## Provided records
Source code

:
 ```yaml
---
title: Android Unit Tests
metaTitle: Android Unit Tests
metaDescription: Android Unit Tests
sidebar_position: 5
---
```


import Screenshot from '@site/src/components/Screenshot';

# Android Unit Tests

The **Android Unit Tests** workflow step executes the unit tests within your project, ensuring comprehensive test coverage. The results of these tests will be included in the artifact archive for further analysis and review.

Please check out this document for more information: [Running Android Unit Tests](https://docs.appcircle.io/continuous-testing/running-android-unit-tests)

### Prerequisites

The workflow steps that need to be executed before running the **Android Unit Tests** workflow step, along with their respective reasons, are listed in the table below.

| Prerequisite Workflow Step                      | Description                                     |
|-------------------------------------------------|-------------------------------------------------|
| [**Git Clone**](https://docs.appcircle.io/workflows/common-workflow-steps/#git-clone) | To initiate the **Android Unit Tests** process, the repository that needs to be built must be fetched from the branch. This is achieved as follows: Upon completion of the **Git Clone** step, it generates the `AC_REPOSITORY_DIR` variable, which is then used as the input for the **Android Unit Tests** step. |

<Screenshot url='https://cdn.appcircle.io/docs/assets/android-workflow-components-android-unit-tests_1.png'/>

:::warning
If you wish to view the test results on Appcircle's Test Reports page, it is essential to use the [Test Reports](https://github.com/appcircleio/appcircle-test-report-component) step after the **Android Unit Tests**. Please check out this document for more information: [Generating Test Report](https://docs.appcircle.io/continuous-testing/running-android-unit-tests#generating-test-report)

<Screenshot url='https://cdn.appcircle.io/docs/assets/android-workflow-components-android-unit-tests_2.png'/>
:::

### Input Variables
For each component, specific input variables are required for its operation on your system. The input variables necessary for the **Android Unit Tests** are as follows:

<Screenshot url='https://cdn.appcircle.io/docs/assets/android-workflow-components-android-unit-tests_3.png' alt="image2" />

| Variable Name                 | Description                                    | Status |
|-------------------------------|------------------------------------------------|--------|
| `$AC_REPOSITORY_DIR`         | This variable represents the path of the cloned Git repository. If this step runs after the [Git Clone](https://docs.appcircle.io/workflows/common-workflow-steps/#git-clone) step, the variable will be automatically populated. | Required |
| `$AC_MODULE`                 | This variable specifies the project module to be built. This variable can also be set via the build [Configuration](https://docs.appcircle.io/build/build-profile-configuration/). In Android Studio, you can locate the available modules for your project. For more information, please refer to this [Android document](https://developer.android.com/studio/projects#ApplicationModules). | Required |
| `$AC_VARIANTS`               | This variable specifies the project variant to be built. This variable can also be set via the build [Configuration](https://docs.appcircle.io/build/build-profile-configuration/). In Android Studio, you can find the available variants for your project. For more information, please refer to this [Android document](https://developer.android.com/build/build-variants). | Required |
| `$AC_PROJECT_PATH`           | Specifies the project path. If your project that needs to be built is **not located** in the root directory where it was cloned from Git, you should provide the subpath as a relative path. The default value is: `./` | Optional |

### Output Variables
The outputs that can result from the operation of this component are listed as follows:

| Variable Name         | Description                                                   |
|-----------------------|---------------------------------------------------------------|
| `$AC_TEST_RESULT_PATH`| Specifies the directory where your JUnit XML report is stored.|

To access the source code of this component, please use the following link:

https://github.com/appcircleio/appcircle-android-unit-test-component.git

## Your objective
A complete answer gives every line of the data that includes "listed".

## Reply to the exercise
The workflow steps that need to be executed before running the **Android Unit Tests** workflow step, along with their respective reasons, are listed in the table below.
The outputs that can result from the operation of this component are listed as follows:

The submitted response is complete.